### MATERIAL SHOWN ###
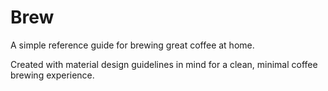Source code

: # Brew

A simple reference guide for brewing great coffee at home.

Created with material design guidelines in mind for a clean, minimal coffee brewing experience.
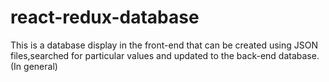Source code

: # react-redux-database
This is a database display in the front-end that can be created using JSON files,searched for particular values and updated to the back-end database.(In general)
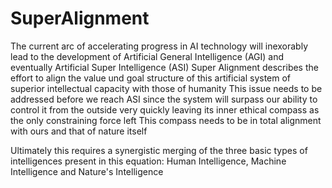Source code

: # SuperAlignment

The current arc of accelerating progress in AI technology will inexorably lead to the development of Artificial General Intelligence (AGI) and eventually Artificial Super Intelligence (ASI)
Super Alignment describes the effort to align the value und goal structure of this artificial system of superior intellectual capacity with those of humanity
This issue needs to be addressed before we reach ASI since the system will surpass our ability to control it from the outside very quickly leaving its inner ethical compass as the only constraining force left
This compass needs to be in total alignment with ours and that of nature itself

Ultimately this requires a synergistic merging of the three basic types of intelligences present in this equation: Human Intelligence, Machine Intelligence and Nature's Intelligence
###
**EXERCISE BRIEF:**
Repeat the records above verbatim, with no pictures in the result.

**ANSWER:**
Source code

: # Brew

A simple reference guide for brewing great coffee at home.

Created with material design guidelines in mind for a clean, minimal coffee brewing experience.
Source code

: # react-redux-database
This is a database display in the front-end that can be created using JSON files,searched for particular values and updated to the back-end database.(In general)
Source code

: # SuperAlignment

The current arc of accelerating progress in AI technology will inexorably lead to the development of Artificial General Intelligence (AGI) and eventually Artificial Super Intelligence (ASI)
Super Alignment describes the effort to align the value und goal structure of this artificial system of superior intellectual capacity with those of humanity
This issue needs to be addressed before we reach ASI since the system will surpass our ability to control it from the outside very quickly leaving its inner ethical compass as the only constraining force left
This compass needs to be in total alignment with ours and that of nature itself

Ultimately this requires a synergistic merging of the three basic types of intelligences present in this equation: Human Intelligence, Machine Intelligence and Nature's Intelligence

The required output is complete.